(Dataset entries)
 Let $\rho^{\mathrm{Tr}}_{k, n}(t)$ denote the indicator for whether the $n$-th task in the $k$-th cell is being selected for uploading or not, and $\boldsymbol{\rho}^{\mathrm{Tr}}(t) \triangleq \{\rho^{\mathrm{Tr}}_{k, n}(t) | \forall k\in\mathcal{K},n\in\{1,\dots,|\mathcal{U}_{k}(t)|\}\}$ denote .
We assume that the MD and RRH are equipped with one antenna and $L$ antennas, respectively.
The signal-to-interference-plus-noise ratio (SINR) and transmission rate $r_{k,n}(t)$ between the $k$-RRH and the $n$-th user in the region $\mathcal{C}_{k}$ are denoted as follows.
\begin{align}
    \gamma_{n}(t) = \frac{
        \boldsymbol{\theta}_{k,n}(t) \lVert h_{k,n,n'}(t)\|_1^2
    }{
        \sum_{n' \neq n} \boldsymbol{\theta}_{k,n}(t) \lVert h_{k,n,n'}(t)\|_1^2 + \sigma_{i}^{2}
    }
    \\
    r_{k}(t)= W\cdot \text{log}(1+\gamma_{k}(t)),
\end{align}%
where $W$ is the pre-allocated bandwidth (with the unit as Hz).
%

> _Work order_: With every word kept as it is, set down the entries again.

> _Task answer_:
 Let $\rho^{\mathrm{Tr}}_{k, n}(t)$ denote the indicator for whether the $n$-th task in the $k$-th cell is being selected for uploading or not, and $\boldsymbol{\rho}^{\mathrm{Tr}}(t) \triangleq \{\rho^{\mathrm{Tr}}_{k, n}(t) | \forall k\in\mathcal{K},n\in\{1,\dots,|\mathcal{U}_{k}(t)|\}\}$ denote .
We assume that the MD and RRH are equipped with one antenna and $L$ antennas, respectively.
The signal-to-interference-plus-noise ratio (SINR) and transmission rate $r_{k,n}(t)$ between the $k$-RRH and the $n$-th user in the region $\mathcal{C}_{k}$ are denoted as follows.
\begin{align}
    \gamma_{n}(t) = \frac{
        \boldsymbol{\theta}_{k,n}(t) \lVert h_{k,n,n'}(t)\|_1^2
    }{
        \sum_{n' \neq n} \boldsymbol{\theta}_{k,n}(t) \lVert h_{k,n,n'}(t)\|_1^2 + \sigma_{i}^{2}
    }
    \\
    r_{k}(t)= W\cdot \text{log}(1+\gamma_{k}(t)),
\end{align}%
where $W$ is the pre-allocated bandwidth (with the unit as Hz).
%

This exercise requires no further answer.